Ok, well that is good to know. And I do not need a professional grade camera, just something that is going to last me longer than a point and shoot. Also I would like to have control over how my photo turns out. The point and shoot I have now has no options as far as shutter speed or aperture, or anything. The only option I have of course is the ISO. But for the money, if this T2i lasts at least 5 years, I can show my company the worth in going to a DSLR instead of a point and shoot. So would this be better money wise to go with a DSLR rather than a point and shoot? I am looking at about 300-400 every year on a point and shoot versus 650 ish on a DSLR every 5. That is of course if the DSLR will last that long.
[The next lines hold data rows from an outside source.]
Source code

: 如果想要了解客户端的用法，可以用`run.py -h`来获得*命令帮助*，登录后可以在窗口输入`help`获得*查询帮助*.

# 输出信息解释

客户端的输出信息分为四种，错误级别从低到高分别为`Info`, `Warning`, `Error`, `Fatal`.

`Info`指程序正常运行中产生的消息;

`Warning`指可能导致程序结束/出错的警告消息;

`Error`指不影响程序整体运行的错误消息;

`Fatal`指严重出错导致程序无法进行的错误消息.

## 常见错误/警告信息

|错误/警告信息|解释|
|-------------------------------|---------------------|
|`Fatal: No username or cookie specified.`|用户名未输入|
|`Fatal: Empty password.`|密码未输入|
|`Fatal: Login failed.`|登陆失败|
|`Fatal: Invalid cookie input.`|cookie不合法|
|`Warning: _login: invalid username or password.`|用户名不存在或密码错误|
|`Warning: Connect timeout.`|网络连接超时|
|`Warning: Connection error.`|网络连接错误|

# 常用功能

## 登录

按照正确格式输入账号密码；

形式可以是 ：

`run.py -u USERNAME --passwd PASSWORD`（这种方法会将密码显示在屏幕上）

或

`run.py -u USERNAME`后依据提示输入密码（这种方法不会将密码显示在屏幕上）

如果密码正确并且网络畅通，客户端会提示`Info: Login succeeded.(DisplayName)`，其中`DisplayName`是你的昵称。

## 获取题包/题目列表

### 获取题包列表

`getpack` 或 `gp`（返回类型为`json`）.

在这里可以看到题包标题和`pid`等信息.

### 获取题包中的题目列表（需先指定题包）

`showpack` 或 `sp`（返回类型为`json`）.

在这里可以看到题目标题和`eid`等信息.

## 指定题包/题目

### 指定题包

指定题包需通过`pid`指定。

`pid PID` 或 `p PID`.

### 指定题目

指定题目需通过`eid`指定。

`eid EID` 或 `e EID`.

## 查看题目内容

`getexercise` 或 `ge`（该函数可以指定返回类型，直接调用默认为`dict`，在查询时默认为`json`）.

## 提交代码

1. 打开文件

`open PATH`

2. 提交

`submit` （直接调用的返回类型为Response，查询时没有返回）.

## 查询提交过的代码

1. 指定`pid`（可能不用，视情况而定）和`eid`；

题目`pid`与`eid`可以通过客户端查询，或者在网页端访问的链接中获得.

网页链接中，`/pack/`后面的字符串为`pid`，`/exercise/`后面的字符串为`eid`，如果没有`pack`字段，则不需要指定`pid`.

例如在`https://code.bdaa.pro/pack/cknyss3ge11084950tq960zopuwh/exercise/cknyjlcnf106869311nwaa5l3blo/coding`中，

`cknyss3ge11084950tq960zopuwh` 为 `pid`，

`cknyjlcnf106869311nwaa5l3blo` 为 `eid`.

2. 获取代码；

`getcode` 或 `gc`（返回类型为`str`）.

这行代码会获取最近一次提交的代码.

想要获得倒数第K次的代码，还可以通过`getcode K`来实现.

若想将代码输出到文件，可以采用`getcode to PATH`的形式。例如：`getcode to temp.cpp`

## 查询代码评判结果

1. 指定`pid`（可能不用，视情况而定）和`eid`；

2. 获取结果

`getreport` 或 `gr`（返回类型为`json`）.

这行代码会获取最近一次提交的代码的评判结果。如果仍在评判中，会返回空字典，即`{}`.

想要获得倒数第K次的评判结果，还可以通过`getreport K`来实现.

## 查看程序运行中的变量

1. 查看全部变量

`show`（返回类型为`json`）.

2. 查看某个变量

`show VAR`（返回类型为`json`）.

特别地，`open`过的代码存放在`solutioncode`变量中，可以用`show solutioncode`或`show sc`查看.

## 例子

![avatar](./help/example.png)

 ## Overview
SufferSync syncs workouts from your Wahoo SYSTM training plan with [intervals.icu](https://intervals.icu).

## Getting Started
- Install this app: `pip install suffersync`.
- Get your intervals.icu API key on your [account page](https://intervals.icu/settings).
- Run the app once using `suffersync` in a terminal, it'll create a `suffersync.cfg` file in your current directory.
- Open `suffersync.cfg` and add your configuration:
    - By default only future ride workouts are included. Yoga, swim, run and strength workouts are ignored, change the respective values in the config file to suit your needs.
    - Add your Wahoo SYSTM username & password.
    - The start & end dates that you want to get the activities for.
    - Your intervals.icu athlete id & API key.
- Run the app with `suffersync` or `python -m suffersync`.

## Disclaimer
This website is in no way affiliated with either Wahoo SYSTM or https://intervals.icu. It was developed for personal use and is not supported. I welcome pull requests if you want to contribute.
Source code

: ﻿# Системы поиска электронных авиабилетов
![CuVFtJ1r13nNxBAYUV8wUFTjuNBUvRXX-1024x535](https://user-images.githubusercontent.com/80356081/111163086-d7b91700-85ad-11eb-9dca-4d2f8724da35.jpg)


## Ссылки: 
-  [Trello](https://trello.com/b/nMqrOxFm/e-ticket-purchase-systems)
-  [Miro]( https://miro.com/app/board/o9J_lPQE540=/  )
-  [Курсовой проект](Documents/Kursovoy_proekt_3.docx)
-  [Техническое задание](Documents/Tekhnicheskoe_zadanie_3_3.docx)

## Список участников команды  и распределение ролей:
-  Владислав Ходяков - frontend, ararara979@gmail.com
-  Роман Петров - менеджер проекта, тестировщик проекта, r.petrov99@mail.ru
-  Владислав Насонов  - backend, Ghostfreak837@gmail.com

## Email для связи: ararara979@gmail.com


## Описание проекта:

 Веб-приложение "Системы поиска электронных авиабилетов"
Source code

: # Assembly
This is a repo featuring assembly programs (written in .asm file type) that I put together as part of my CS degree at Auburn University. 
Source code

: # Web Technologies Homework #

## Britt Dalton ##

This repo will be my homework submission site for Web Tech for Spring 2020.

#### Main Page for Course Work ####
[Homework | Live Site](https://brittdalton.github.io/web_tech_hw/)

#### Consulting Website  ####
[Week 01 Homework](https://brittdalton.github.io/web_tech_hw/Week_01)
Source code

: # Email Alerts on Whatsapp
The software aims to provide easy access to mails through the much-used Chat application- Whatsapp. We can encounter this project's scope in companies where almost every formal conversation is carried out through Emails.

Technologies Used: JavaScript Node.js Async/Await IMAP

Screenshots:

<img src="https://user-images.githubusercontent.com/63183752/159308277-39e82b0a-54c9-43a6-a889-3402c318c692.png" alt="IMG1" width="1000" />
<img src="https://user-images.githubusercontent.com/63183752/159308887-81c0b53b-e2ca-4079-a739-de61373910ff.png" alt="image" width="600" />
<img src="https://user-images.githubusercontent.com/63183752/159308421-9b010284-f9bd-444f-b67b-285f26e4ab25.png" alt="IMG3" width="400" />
Or do you all have any opinions on a camera I should go with other than a DSLR?


----------



## Hickeydog (Apr 16, 2012)

Jeff92 said:


> You failed to mention that the t2i has a crop sensor (1.6x) I believe compared to a full frame sensor in high end cameras such as the 7d and mark cameras.



The 7D and T2i share the exact same sensor.  The only full frame cameras in the Canon lineup are the 1D and 5D series.

With that said, the difference between a "pro" camera and the T2i (as stated above) are the extra, dedicated buttons, metal frame, bigger body (the T2i is pretty small), and faster burst shooting, just to name a few.  However, you are far better off getting a T2i and getting some good glass instead of buying a more expensive body and cheaping out on the lens.

For "Studio" type work, where you can adjust, and reshoot and adjust some more, the T2i is just fine.  If you're going to be shooting sports indoors, then a pro grade camera (like the 5D) would be in order.


----------



## rexbobcat (Apr 16, 2012)

Consider this setup for versatility shooting cars and people:

T2i
Tamron 28-75mm f/2.8

Cheap but effective.


----------



## Big Mike (Apr 16, 2012)

Jeff92 said:


> You failed to mention that the t2i has a crop sensor (1.6x) I believe compared to a full frame sensor in high end cameras such as the 7d and mark cameras.


That is pretty much irrelevant to this thread.  Also, the 7D does not have a full frame sensor, and 'Mark' is not necessarily a indication of quality or level...just that it's the newer version of a camera with the same model number.



> Ok, well that is good to know. And I do not need a professional grade camera, just something that is going to last me longer than a point and shoot. Also I would like to have control over how my photo turns out. The point and shoot I have now has no options as far as shutter speed or aperture, or anything. The only option I have of course is the ISO. But for the money, if this T2i lasts at least 5 years, I can show my company the worth in going to a DSLR instead of a point and shoot. So would this be better money wise to go with a DSLR rather than a point and shoot? I am looking at about 300-400 every year on a point and shoot versus 650 ish on a DSLR every 5. That is of course if the DSLR will last that long. Or do you all have any opinions on a camera I should go with other than a DSLR?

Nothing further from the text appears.